BELLUNO, Italy (VN) — Roman Kreuziger (Astana) extended his lead in the best young rider competition at the Giro d’Italia heading into Sunday’s enormous 229km stage, fending off rising star Steven Kruijswijk (Rabobank).
The young Czech rider looks set to top his ninth-place finish at last year’s Giro, and he’ll do so aboard his Specialized Tarmac SL3.
Many of Astana’s equipment sponsors are holdovers from last year, when Alberto Contador led the team. This explains the remarkable similarity between Kreuziger’s bike and Contador’s Saxo Bank-Sungard machine.
Both squads are on Specialized’s Tarmac SL3 frame module (with their crankset), SRAM Red drivetrains, and FSA cockpits and seatposts.

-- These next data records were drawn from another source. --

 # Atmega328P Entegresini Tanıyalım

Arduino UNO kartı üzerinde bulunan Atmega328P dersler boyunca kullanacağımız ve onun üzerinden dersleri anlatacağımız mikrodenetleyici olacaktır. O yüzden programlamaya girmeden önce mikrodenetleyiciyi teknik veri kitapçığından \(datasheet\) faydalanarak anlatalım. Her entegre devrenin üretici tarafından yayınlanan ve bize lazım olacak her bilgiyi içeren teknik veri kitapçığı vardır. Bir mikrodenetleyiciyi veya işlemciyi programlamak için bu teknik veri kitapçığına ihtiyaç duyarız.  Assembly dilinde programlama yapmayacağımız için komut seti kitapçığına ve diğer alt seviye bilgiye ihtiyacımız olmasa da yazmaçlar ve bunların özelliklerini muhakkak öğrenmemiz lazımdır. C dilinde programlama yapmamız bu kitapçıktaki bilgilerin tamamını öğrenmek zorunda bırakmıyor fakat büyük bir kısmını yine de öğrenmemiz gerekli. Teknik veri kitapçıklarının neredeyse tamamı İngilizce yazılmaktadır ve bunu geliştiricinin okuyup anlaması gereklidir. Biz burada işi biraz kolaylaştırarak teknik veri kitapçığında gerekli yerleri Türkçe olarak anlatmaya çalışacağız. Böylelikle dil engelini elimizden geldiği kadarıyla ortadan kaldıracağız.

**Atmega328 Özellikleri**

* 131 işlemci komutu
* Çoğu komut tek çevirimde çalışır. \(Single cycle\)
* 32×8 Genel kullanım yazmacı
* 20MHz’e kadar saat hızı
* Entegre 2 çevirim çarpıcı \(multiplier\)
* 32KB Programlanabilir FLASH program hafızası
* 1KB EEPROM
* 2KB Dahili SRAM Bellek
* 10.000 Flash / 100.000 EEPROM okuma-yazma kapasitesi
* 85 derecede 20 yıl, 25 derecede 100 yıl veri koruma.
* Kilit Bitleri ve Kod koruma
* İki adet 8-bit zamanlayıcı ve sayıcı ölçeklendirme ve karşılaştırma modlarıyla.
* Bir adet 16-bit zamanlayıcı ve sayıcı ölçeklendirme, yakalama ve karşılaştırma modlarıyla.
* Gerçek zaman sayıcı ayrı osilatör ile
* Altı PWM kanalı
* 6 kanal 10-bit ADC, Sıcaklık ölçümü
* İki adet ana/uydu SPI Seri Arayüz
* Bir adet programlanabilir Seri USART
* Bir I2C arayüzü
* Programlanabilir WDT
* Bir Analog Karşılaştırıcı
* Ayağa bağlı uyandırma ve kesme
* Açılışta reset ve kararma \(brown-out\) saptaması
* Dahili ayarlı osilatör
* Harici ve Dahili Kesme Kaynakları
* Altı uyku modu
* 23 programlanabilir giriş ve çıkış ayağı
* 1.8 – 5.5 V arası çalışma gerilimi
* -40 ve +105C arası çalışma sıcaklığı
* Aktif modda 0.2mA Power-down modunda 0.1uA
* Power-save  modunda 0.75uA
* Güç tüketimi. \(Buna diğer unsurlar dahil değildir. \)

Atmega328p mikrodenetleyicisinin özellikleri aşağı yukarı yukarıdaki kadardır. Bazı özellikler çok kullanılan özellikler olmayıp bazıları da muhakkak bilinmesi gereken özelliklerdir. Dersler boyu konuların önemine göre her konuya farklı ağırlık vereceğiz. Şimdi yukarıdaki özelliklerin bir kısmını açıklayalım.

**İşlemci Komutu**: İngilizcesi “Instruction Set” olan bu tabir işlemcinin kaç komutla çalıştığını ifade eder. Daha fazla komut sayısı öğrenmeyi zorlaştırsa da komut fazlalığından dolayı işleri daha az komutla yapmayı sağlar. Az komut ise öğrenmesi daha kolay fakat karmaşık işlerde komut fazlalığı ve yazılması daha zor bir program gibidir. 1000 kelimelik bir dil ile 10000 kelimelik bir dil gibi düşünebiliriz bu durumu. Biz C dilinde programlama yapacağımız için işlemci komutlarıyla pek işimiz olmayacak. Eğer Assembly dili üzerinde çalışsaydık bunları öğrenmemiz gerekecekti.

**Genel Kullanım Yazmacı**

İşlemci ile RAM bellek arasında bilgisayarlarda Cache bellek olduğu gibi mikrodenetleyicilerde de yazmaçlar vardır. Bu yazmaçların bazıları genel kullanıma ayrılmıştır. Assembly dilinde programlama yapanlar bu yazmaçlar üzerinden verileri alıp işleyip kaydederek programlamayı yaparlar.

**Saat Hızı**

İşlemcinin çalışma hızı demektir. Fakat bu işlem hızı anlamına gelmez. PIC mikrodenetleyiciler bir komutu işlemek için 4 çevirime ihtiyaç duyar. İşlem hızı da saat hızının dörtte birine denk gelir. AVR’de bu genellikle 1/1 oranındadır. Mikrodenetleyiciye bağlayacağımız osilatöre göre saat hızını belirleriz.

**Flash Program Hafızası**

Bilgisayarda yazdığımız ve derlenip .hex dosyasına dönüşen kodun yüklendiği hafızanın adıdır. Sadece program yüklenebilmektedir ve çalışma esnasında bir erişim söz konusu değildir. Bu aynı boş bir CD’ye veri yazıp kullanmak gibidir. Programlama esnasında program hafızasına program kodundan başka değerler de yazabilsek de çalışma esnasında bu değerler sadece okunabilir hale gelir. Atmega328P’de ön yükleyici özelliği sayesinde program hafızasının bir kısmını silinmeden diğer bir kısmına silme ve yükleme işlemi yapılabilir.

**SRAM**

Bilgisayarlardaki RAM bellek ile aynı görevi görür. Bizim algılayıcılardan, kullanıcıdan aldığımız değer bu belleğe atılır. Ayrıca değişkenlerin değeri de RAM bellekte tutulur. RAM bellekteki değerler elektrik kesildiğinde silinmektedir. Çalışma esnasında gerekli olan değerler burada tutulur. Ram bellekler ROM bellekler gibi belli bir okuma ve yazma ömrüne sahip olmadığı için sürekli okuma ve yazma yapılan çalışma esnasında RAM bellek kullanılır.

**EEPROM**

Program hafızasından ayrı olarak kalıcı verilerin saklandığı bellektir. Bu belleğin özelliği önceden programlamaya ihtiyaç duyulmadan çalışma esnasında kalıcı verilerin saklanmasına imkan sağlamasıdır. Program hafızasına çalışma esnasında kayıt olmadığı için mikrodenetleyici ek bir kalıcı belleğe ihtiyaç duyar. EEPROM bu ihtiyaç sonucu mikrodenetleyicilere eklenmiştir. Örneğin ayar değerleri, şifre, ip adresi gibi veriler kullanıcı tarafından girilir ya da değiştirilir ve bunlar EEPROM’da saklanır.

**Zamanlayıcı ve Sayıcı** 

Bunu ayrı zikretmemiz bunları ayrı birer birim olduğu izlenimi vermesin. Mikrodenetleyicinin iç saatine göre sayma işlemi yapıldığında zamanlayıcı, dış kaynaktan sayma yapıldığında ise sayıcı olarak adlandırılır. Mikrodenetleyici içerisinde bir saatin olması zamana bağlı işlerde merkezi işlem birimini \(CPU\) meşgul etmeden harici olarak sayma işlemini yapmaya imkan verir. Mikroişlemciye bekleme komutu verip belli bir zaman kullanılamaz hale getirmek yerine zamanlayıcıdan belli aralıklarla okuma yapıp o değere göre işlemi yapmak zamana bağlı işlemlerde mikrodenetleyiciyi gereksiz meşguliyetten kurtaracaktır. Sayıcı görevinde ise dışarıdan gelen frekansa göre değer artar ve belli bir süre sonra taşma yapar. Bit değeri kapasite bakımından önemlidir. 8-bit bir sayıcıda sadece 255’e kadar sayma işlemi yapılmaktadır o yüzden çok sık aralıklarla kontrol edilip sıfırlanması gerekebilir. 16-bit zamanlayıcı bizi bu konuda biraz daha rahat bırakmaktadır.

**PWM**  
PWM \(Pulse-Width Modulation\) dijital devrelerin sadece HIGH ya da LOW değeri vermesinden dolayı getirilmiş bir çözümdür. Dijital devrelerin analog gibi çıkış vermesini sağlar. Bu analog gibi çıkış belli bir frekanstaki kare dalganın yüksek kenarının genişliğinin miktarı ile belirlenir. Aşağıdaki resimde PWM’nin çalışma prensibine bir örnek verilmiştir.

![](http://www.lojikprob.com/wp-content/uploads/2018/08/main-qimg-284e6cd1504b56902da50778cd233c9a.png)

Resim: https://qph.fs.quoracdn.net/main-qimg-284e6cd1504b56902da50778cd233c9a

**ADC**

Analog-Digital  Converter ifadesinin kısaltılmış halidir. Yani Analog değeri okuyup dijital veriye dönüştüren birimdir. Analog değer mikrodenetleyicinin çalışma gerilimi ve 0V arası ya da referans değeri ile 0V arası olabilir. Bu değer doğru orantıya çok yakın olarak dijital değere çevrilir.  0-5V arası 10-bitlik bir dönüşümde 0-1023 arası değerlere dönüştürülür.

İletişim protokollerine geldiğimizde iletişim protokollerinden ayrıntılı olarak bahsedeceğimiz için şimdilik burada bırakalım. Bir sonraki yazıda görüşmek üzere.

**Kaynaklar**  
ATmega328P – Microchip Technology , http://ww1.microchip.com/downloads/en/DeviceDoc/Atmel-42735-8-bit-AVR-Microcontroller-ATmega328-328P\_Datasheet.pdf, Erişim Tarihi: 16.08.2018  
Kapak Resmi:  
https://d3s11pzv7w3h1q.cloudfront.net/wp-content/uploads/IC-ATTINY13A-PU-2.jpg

The most significant difference between the two is the Corima wheels used by Astana this year. The French wheel manufacturer has been relatively quiet at the top levels of the sport in recent years, but came out swinging for 2011, sponsoring both Astana and French Continental squad Sour-Sojasun, which received a wild-card slot at Tour de France this year.
On flat to rolling stages Astana has been using the pictured Corima Aero+, a 47mm-deep carbon tubular that comes in at a reported 1,340g for the pair (560 front/780 rear). The Aero+ rim was recently widened to 22.6mm at the brake track, and is available as a tubular, clincher or tubeless-compatible clincher.
In the last few mountain stages, Kreuziger has paired a rear Aero+ with Corima’s Winium+ up front. The Winium+, a 24mm climbing wheel, weighs just 465g (again, claimed weight).
Both the Winium+ and Aero+ use the same paired spoke lacing we’re used to seeing on Rolf Prima and older Bontrager wheels. Like those other manufacturers, Corima drops the spoke count significantly on their paired spoke wheels — just 20 rear and 18 front for both sets.